EXTRACTED MATERIAL:
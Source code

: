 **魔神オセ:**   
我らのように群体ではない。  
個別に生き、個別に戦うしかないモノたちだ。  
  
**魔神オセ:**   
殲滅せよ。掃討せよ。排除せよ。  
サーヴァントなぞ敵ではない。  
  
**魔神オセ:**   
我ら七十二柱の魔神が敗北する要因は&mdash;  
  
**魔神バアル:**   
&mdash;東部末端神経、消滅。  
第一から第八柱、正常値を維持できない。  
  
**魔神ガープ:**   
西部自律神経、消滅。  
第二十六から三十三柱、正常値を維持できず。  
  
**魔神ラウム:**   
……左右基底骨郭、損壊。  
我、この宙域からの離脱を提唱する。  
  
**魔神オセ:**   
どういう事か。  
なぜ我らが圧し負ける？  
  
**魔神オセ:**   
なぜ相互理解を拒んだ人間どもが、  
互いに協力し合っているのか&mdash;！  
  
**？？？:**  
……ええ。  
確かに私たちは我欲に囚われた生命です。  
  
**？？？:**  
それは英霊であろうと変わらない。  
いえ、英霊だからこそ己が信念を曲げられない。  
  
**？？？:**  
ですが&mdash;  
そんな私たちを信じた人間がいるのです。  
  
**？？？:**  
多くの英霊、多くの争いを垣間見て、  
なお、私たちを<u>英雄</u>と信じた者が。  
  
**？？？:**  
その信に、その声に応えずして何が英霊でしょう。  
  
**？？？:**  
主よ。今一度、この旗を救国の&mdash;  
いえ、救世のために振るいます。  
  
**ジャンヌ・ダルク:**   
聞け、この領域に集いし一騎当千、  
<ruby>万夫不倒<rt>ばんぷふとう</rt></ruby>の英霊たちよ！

* * *

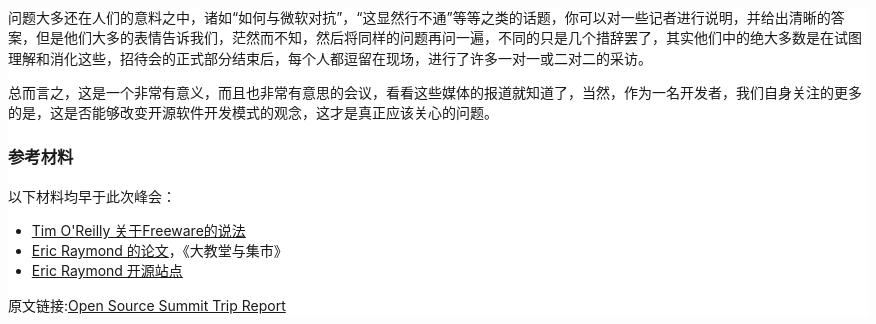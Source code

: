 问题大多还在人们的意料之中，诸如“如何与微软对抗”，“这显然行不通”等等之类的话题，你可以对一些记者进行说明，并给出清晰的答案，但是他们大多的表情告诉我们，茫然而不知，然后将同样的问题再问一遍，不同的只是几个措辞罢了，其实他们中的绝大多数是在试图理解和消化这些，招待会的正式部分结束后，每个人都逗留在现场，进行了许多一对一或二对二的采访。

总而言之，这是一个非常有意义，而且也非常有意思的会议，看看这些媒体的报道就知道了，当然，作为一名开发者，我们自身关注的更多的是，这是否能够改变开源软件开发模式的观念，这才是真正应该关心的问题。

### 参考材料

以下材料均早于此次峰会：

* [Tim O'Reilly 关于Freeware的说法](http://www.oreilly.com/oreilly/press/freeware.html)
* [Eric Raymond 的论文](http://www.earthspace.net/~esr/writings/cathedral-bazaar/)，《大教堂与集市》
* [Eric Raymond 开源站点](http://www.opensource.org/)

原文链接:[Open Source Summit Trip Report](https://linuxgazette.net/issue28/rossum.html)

WHAT THIS TASK INVOLVES:
Wherever a line in the entries holds "Eric", copy that line.

EXPECTED ANSWER:
* [Eric Raymond 的论文](http://www.earthspace.net/~esr/writings/cathedral-bazaar/)，《大教堂与集市》
* [Eric Raymond 开源站点](http://www.opensource.org/)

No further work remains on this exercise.